§ **WHAT THE EXERCISE ASKS**
The expected output is the first line of the data below and every line after it, up to and including the line containing "Method 1은 그리디하게", each reproduced exactly.

[TASK DATA — start]

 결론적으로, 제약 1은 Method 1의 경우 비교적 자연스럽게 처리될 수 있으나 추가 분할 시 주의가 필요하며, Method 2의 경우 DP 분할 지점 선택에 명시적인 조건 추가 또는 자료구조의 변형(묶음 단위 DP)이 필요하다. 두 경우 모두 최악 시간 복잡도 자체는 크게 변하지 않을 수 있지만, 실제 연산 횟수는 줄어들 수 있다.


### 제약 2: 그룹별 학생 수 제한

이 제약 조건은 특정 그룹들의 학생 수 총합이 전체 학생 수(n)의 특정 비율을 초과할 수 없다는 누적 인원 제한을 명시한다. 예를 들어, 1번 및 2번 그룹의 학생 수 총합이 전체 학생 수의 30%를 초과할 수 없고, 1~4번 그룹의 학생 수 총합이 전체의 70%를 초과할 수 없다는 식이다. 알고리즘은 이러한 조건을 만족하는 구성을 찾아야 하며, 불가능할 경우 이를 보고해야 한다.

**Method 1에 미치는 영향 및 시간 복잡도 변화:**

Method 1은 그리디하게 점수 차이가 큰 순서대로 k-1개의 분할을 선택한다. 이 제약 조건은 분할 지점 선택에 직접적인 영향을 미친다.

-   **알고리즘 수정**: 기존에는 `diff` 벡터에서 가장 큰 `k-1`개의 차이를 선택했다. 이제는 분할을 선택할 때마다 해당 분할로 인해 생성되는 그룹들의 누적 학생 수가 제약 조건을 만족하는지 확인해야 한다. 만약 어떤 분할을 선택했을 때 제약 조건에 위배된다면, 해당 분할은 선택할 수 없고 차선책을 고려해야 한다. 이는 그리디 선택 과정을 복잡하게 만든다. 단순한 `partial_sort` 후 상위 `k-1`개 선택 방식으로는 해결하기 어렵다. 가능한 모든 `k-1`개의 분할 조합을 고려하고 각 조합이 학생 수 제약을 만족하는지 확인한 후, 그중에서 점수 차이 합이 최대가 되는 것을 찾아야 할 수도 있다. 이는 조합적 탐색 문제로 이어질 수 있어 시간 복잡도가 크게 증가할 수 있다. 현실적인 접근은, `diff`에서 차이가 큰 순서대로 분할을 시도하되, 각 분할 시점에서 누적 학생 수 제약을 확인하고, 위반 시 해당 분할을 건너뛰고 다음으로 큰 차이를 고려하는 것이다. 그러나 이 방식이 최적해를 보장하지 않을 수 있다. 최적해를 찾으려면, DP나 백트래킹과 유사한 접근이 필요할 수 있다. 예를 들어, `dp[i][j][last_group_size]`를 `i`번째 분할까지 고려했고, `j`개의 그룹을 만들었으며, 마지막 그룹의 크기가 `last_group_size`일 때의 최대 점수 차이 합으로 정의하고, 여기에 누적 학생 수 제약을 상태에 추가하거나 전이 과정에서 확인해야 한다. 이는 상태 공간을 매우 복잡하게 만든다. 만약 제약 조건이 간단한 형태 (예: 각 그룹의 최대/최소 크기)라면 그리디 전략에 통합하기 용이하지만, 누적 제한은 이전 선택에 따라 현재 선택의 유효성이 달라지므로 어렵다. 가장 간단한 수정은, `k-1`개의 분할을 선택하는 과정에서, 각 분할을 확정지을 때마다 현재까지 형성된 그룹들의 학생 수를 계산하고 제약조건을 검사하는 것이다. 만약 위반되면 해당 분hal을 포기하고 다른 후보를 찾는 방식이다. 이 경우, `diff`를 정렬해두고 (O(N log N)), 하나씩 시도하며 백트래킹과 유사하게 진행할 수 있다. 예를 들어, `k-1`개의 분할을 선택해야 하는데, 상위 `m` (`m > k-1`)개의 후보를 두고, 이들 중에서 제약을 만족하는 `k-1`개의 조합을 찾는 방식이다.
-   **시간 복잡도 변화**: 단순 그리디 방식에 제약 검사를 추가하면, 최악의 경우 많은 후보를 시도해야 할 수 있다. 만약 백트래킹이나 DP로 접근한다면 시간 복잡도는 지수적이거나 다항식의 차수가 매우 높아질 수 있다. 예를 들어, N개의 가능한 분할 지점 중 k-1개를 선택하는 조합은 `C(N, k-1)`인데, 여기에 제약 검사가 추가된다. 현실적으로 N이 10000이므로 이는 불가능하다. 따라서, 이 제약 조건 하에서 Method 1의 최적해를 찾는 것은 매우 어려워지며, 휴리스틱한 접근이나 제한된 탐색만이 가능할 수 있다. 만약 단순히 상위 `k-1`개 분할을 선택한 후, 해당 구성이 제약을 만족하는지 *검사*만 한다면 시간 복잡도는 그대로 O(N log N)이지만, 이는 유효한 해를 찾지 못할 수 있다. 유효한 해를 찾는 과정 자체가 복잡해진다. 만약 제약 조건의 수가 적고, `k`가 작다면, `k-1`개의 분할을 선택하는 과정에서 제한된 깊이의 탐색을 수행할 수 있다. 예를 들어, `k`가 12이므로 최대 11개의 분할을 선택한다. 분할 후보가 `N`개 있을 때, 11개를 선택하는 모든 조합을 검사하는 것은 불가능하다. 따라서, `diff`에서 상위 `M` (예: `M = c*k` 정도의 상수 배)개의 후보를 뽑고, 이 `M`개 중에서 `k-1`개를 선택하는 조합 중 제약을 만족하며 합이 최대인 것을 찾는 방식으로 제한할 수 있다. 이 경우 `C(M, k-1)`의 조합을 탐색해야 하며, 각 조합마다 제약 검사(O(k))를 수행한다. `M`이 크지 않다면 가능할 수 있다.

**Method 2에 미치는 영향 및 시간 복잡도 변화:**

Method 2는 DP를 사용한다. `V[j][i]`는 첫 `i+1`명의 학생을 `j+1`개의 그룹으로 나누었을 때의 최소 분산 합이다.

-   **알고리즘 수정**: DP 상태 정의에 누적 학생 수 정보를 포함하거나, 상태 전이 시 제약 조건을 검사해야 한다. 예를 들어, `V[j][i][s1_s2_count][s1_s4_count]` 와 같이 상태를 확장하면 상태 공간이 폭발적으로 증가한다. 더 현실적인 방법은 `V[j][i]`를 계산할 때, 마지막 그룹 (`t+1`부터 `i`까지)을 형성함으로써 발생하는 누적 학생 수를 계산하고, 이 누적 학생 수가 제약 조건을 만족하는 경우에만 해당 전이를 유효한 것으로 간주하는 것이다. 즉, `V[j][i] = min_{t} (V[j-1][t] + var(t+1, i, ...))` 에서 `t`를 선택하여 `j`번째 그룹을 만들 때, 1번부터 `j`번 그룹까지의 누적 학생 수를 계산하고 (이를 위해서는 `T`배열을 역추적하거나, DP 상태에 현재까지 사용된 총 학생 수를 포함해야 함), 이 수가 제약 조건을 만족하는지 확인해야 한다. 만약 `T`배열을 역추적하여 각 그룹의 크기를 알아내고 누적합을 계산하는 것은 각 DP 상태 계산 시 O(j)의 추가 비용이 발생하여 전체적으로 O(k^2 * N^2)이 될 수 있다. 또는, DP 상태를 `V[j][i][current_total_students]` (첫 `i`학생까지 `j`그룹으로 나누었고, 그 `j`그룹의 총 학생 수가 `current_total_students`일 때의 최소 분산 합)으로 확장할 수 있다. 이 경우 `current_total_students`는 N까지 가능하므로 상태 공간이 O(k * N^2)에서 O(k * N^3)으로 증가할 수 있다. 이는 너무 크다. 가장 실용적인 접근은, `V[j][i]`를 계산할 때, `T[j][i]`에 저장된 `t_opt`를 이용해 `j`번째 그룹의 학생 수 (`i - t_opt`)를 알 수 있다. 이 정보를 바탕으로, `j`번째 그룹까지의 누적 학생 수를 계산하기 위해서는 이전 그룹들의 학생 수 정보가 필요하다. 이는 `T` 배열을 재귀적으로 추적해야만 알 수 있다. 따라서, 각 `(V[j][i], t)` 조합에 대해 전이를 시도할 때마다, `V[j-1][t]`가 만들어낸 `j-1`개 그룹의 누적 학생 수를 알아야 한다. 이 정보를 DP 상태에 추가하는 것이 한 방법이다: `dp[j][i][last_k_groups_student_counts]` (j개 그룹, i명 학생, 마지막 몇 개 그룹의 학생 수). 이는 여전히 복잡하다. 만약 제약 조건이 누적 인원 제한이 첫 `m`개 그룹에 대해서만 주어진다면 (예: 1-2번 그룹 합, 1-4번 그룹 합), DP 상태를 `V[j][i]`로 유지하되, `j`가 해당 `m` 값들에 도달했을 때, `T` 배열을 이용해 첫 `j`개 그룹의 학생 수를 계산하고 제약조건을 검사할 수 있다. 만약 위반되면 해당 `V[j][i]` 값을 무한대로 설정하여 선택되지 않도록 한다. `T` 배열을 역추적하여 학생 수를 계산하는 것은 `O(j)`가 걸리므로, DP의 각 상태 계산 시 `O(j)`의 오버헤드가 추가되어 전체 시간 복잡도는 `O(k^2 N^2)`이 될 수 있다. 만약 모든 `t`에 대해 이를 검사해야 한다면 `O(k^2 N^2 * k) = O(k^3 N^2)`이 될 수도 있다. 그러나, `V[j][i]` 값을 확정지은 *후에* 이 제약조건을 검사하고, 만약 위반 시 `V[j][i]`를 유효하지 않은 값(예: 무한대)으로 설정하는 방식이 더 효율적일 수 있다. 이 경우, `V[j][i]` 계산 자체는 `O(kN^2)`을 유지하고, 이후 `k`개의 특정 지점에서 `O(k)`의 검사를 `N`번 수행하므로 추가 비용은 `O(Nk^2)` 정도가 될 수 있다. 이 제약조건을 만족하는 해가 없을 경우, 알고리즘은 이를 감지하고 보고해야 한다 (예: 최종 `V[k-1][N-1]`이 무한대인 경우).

[TASK DATA — finish]

§ **SOLUTION TO THE PROBLEM**
 결론적으로, 제약 1은 Method 1의 경우 비교적 자연스럽게 처리될 수 있으나 추가 분할 시 주의가 필요하며, Method 2의 경우 DP 분할 지점 선택에 명시적인 조건 추가 또는 자료구조의 변형(묶음 단위 DP)이 필요하다. 두 경우 모두 최악 시간 복잡도 자체는 크게 변하지 않을 수 있지만, 실제 연산 횟수는 줄어들 수 있다.


### 제약 2: 그룹별 학생 수 제한

이 제약 조건은 특정 그룹들의 학생 수 총합이 전체 학생 수(n)의 특정 비율을 초과할 수 없다는 누적 인원 제한을 명시한다. 예를 들어, 1번 및 2번 그룹의 학생 수 총합이 전체 학생 수의 30%를 초과할 수 없고, 1~4번 그룹의 학생 수 총합이 전체의 70%를 초과할 수 없다는 식이다. 알고리즘은 이러한 조건을 만족하는 구성을 찾아야 하며, 불가능할 경우 이를 보고해야 한다.

**Method 1에 미치는 영향 및 시간 복잡도 변화:**

Method 1은 그리디하게 점수 차이가 큰 순서대로 k-1개의 분할을 선택한다. 이 제약 조건은 분할 지점 선택에 직접적인 영향을 미친다.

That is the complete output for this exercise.